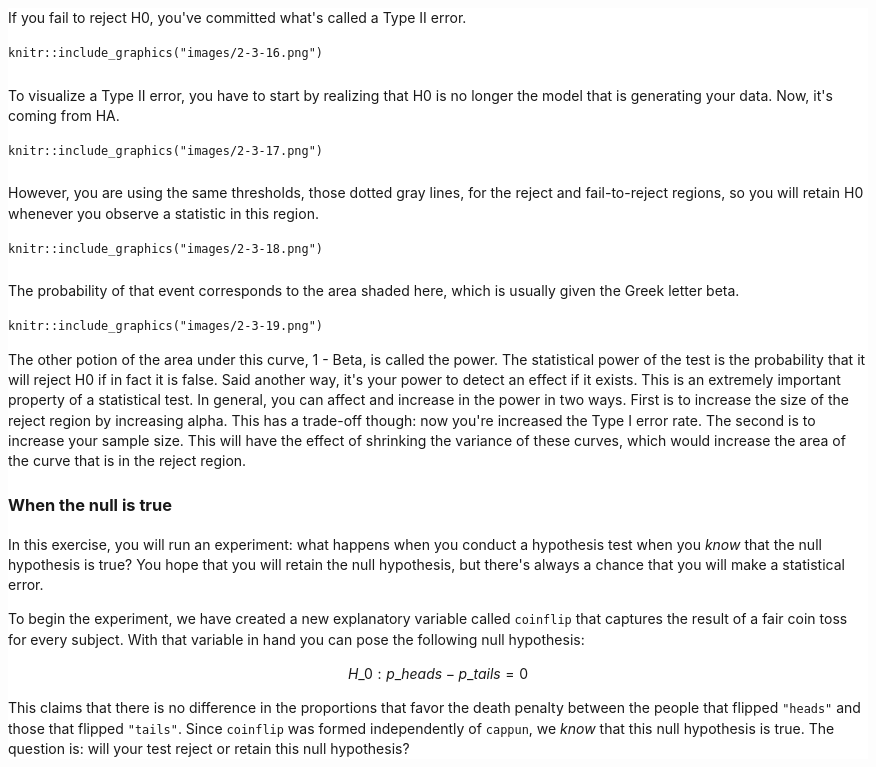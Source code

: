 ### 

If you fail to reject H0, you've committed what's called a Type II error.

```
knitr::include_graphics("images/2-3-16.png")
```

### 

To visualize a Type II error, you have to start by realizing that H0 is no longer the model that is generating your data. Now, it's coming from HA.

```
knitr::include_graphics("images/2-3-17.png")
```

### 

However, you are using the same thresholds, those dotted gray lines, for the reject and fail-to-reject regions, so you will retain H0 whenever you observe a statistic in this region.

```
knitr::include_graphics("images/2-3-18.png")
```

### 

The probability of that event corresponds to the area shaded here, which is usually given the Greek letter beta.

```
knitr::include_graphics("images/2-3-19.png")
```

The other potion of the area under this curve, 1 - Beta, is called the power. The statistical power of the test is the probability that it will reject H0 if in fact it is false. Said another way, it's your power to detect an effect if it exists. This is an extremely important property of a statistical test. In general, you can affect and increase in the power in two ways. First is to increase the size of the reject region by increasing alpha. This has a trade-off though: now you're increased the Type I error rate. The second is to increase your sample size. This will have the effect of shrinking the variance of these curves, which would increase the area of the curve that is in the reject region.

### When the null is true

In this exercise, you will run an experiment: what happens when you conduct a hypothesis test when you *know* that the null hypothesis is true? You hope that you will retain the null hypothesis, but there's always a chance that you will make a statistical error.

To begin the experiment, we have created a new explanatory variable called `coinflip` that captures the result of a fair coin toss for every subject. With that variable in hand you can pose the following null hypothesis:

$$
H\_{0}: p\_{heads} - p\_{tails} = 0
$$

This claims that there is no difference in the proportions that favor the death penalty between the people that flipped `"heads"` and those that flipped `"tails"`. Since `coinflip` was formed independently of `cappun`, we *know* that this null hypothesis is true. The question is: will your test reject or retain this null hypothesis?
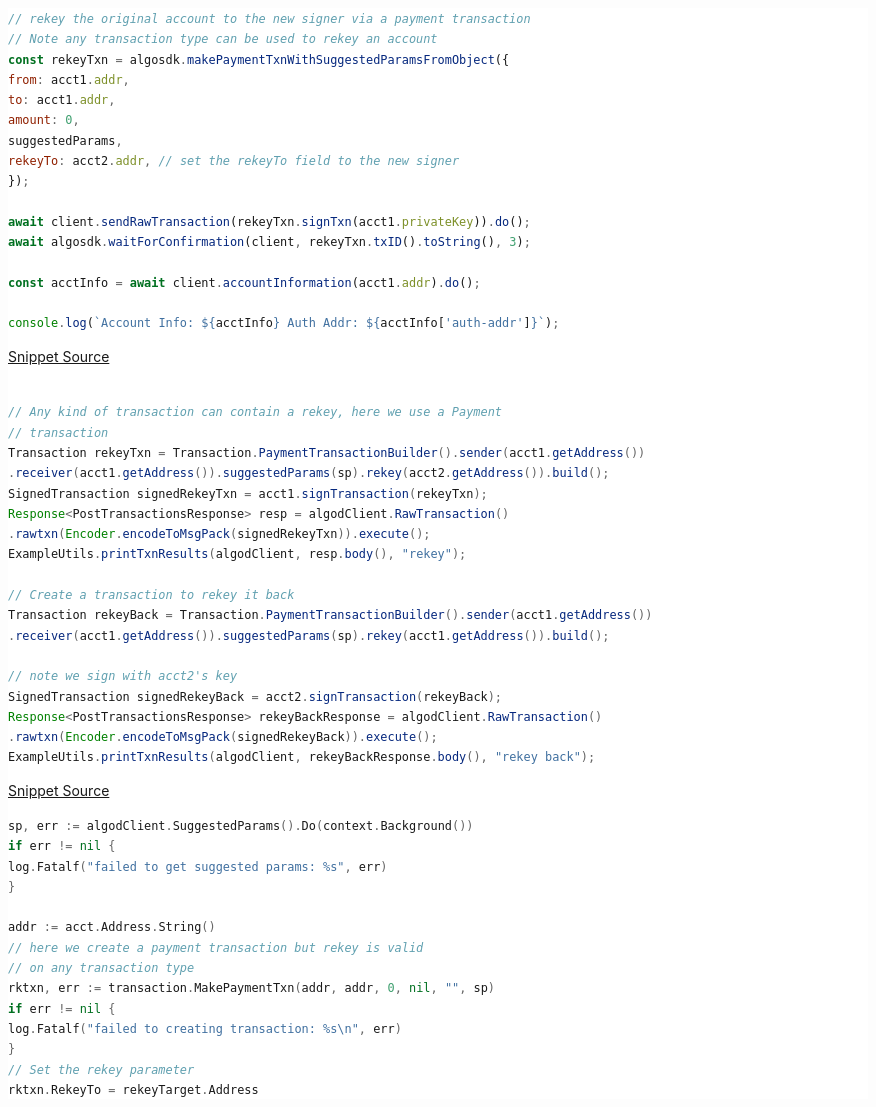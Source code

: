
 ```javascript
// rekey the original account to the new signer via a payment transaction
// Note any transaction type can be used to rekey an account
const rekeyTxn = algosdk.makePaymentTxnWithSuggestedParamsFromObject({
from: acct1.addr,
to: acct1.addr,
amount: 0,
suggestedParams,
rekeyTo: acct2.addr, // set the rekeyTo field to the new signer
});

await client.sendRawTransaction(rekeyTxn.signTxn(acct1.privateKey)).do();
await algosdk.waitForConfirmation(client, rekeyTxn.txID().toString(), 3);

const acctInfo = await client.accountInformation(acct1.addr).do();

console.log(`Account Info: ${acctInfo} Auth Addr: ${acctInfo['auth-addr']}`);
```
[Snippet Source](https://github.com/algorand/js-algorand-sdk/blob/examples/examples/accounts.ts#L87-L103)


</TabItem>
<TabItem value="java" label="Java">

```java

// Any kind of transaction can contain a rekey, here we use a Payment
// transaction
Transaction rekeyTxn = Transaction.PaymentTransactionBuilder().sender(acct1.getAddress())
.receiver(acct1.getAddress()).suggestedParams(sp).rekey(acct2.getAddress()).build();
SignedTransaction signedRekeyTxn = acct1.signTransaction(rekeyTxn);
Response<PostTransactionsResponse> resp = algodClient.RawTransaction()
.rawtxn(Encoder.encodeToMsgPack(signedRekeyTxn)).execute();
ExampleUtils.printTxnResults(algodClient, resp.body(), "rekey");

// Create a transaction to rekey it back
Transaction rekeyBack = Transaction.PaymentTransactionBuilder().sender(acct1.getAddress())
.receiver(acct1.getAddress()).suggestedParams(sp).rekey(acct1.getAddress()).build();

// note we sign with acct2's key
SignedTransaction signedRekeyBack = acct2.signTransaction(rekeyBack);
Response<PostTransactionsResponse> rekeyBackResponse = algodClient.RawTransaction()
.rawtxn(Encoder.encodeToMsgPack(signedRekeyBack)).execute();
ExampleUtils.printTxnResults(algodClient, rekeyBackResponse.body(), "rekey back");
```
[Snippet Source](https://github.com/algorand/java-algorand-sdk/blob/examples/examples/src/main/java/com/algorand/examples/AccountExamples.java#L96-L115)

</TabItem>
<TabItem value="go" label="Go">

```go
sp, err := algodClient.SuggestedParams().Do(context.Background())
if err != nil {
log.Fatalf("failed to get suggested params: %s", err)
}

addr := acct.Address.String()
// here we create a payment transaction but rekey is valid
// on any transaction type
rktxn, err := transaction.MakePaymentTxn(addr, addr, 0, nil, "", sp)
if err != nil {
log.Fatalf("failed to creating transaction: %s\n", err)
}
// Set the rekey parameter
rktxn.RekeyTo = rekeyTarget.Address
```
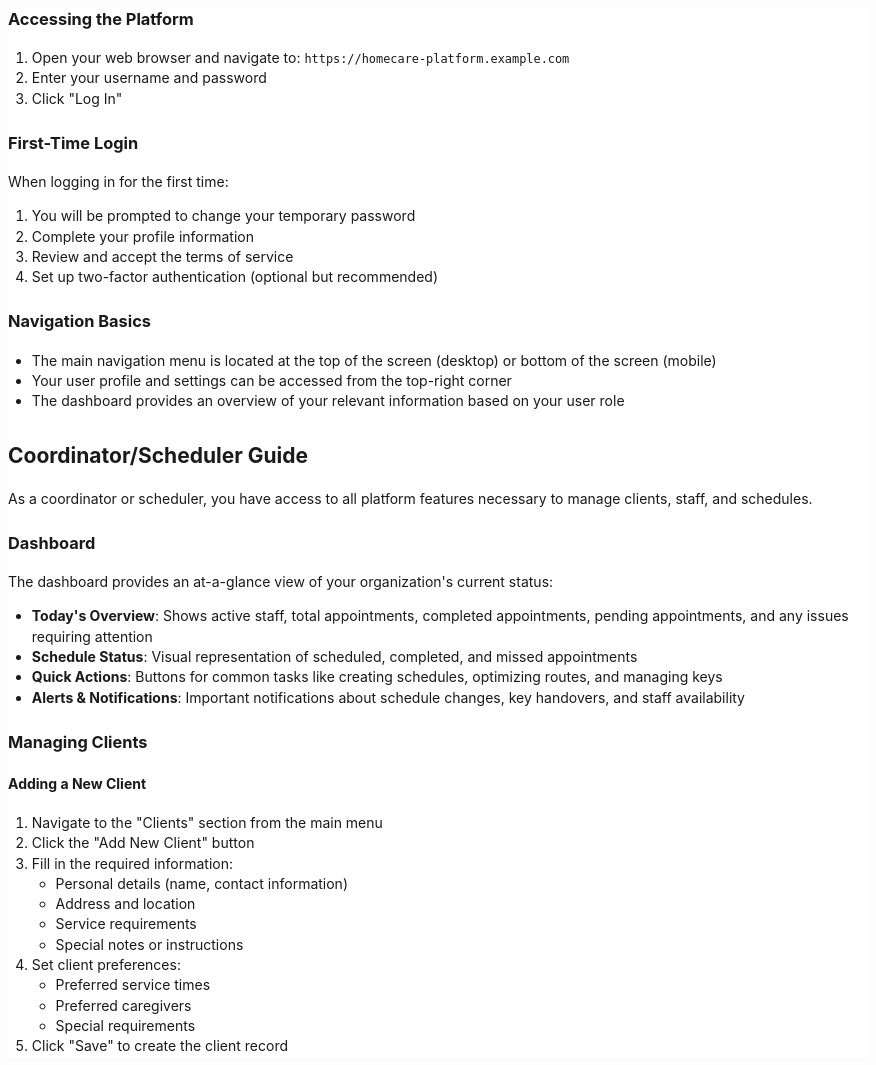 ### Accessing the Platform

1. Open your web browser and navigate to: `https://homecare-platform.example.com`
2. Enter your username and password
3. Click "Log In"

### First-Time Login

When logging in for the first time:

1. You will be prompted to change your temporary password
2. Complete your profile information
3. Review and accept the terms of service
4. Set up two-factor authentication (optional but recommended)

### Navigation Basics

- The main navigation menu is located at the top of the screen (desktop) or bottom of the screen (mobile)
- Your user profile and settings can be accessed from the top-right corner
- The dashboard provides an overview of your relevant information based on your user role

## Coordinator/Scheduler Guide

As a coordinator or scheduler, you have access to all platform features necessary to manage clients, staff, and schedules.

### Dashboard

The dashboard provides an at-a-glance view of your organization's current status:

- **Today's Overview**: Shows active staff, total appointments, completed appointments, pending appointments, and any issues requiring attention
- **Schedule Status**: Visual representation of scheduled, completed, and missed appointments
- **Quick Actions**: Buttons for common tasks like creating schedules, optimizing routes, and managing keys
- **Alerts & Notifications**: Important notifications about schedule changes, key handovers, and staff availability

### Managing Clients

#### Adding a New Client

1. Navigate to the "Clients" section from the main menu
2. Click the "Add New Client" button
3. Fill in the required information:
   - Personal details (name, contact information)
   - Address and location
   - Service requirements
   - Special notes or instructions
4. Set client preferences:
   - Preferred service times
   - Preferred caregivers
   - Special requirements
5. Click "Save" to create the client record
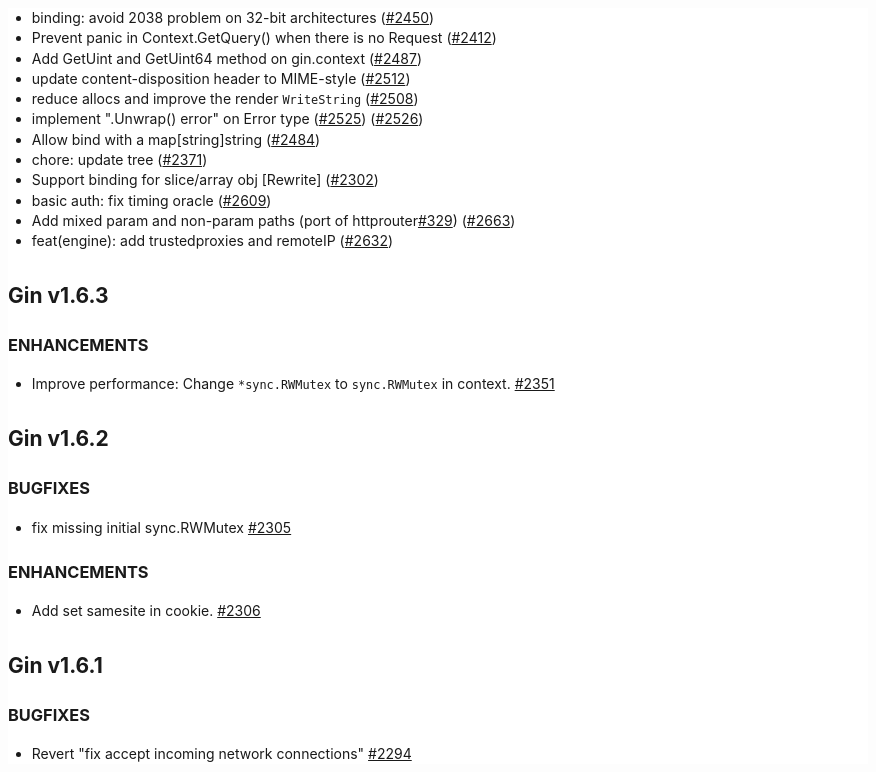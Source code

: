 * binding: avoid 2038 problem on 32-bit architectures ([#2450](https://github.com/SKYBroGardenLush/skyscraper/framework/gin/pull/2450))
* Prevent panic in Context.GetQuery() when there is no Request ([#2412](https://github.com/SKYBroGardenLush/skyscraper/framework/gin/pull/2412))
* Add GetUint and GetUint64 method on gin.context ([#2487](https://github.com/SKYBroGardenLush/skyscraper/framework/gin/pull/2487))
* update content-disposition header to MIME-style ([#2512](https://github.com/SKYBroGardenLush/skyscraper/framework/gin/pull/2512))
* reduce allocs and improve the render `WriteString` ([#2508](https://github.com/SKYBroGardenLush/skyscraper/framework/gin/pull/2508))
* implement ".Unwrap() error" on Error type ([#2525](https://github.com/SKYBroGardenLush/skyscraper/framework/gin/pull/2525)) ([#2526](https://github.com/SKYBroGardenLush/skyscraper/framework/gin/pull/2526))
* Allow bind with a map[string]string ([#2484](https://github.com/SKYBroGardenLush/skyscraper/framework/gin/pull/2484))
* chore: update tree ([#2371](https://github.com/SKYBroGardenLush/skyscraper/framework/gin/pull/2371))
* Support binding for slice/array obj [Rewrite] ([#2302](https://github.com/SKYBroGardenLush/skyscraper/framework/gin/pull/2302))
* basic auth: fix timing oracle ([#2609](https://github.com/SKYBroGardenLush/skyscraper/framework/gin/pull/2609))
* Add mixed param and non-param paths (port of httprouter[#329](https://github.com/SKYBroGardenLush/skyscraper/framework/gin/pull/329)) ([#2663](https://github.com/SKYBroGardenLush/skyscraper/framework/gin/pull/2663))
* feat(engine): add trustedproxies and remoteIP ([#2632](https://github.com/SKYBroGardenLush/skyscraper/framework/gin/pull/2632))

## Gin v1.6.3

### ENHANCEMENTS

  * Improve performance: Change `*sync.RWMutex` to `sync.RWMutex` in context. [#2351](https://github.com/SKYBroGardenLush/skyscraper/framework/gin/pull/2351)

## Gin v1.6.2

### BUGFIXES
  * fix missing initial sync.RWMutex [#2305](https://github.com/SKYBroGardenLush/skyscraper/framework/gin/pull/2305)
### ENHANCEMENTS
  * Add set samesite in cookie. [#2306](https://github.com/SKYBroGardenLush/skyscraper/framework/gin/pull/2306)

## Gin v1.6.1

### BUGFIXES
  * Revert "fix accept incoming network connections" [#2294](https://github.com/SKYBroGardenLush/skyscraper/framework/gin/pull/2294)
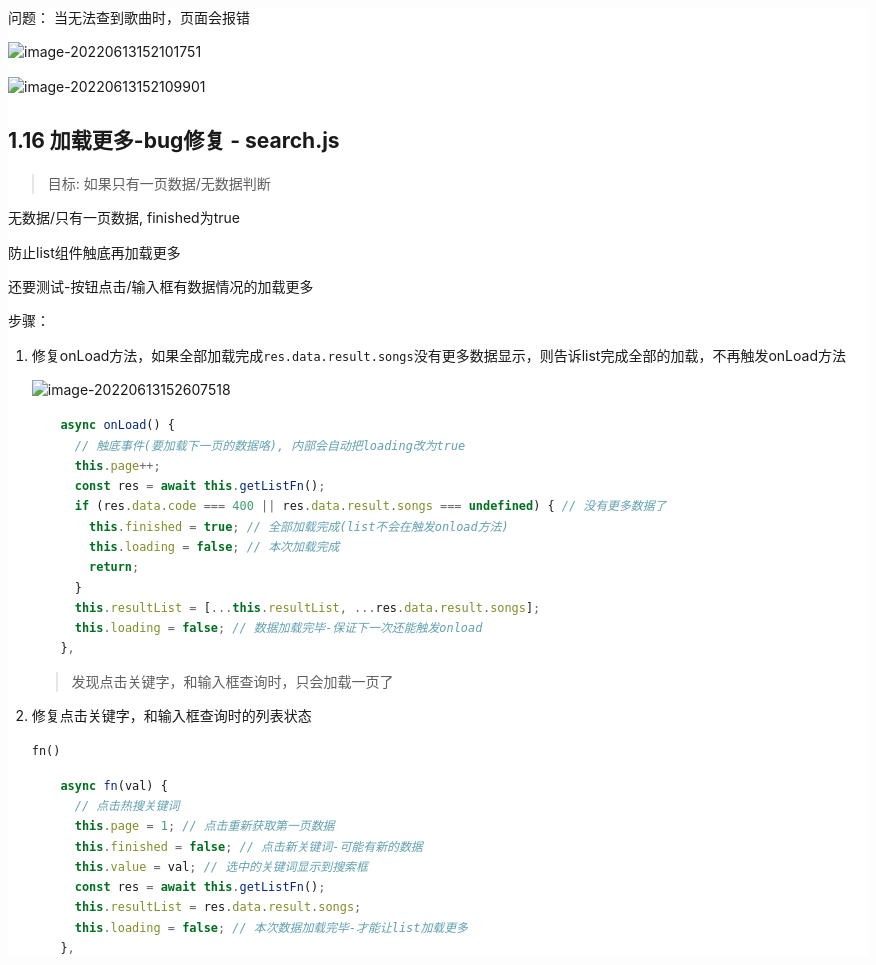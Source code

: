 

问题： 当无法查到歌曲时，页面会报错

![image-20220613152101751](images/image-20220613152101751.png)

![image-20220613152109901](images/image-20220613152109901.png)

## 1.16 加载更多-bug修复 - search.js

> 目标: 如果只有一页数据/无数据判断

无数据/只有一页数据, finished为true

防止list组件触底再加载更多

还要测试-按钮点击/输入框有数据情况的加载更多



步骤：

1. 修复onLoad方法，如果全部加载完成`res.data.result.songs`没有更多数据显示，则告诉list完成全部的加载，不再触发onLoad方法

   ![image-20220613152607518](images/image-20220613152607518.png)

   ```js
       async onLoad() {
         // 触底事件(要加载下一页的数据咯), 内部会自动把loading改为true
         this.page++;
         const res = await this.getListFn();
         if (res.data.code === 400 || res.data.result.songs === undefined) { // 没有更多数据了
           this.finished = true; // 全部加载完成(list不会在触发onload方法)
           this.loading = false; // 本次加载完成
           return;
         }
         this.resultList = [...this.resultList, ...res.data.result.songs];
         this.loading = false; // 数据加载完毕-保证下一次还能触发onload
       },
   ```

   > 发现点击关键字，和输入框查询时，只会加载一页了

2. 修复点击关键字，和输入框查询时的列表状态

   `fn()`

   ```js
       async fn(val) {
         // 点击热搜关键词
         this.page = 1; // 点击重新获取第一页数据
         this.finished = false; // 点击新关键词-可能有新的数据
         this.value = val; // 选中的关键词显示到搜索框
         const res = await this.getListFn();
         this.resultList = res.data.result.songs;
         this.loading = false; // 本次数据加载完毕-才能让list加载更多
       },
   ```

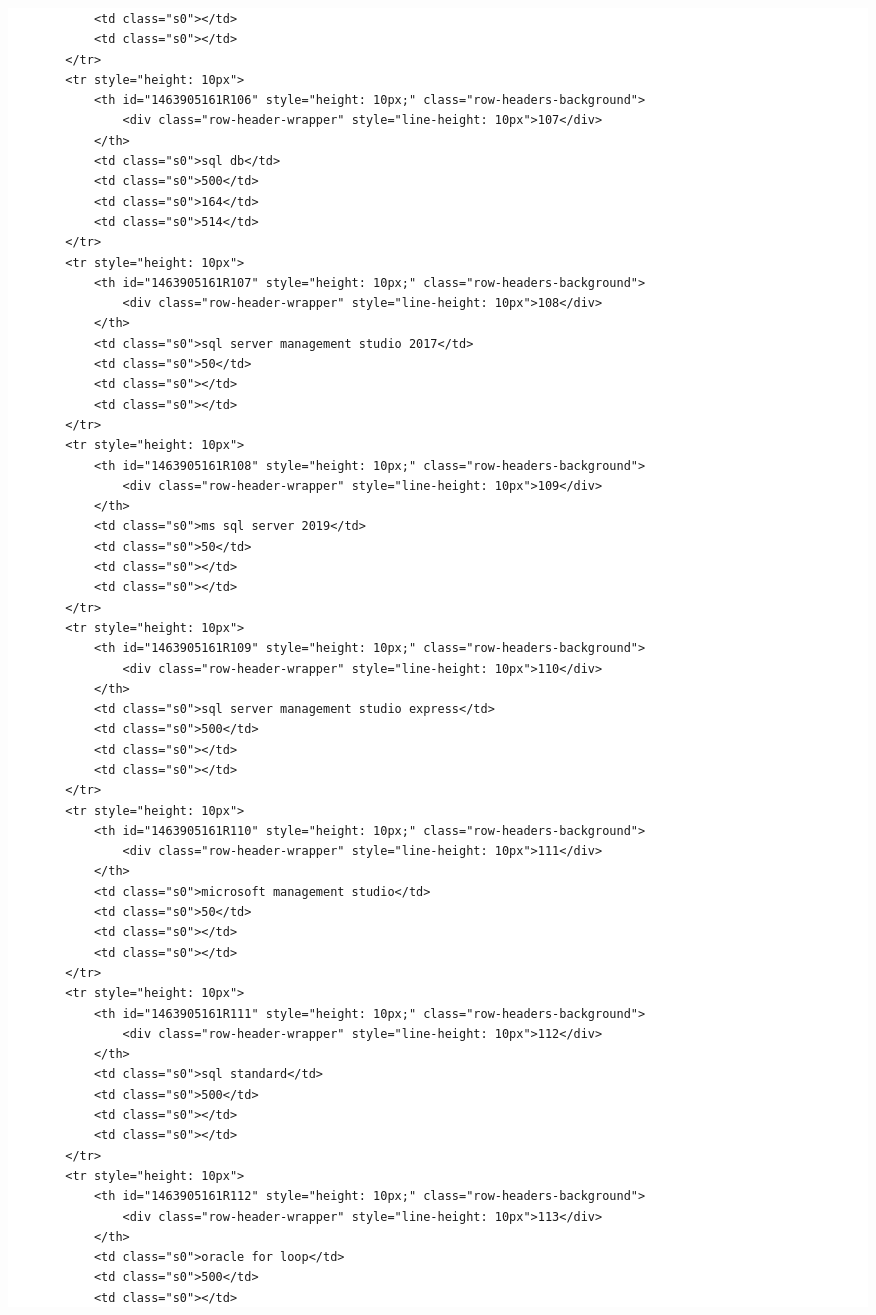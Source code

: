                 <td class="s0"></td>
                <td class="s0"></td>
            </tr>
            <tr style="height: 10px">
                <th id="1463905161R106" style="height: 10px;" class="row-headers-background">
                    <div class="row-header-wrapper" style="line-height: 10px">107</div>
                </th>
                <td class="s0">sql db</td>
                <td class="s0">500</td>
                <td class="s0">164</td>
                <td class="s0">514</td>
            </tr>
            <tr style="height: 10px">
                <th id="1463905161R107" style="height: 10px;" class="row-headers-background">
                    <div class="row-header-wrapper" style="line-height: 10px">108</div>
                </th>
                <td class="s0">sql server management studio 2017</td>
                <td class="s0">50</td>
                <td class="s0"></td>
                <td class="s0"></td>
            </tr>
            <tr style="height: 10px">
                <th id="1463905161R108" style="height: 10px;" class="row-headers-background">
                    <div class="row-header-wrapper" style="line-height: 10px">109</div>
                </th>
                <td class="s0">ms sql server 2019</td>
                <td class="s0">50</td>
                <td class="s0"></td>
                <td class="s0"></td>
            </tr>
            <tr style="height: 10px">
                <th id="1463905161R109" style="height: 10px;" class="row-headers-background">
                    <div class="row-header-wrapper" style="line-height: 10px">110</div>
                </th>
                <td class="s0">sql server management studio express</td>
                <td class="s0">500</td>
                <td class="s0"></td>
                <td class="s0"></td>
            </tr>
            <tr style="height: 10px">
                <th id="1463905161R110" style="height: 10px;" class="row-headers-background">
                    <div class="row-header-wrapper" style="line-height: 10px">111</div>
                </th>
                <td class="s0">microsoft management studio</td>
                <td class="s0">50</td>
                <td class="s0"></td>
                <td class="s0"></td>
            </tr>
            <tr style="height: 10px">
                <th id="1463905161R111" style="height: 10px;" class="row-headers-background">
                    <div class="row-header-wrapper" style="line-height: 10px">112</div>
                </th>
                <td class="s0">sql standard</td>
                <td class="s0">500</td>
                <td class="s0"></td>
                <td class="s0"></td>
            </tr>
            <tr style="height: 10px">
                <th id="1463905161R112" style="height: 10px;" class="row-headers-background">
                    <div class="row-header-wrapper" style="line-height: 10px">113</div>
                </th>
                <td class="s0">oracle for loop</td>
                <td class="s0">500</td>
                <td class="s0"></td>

#### WORK ITEM
List the lines of the entries that include "experiment".

#### RESPONSE TO THIS TASK
In this exercise, you will run an experiment: what happens when you conduct a hypothesis test when you *know* that the null hypothesis is true? You hope that you will retain the null hypothesis, but there's always a chance that you will make a statistical error.
To begin the experiment, we have created a new explanatory variable called `coinflip` that captures the result of a fair coin toss for every subject. With that variable in hand you can pose the following null hypothesis:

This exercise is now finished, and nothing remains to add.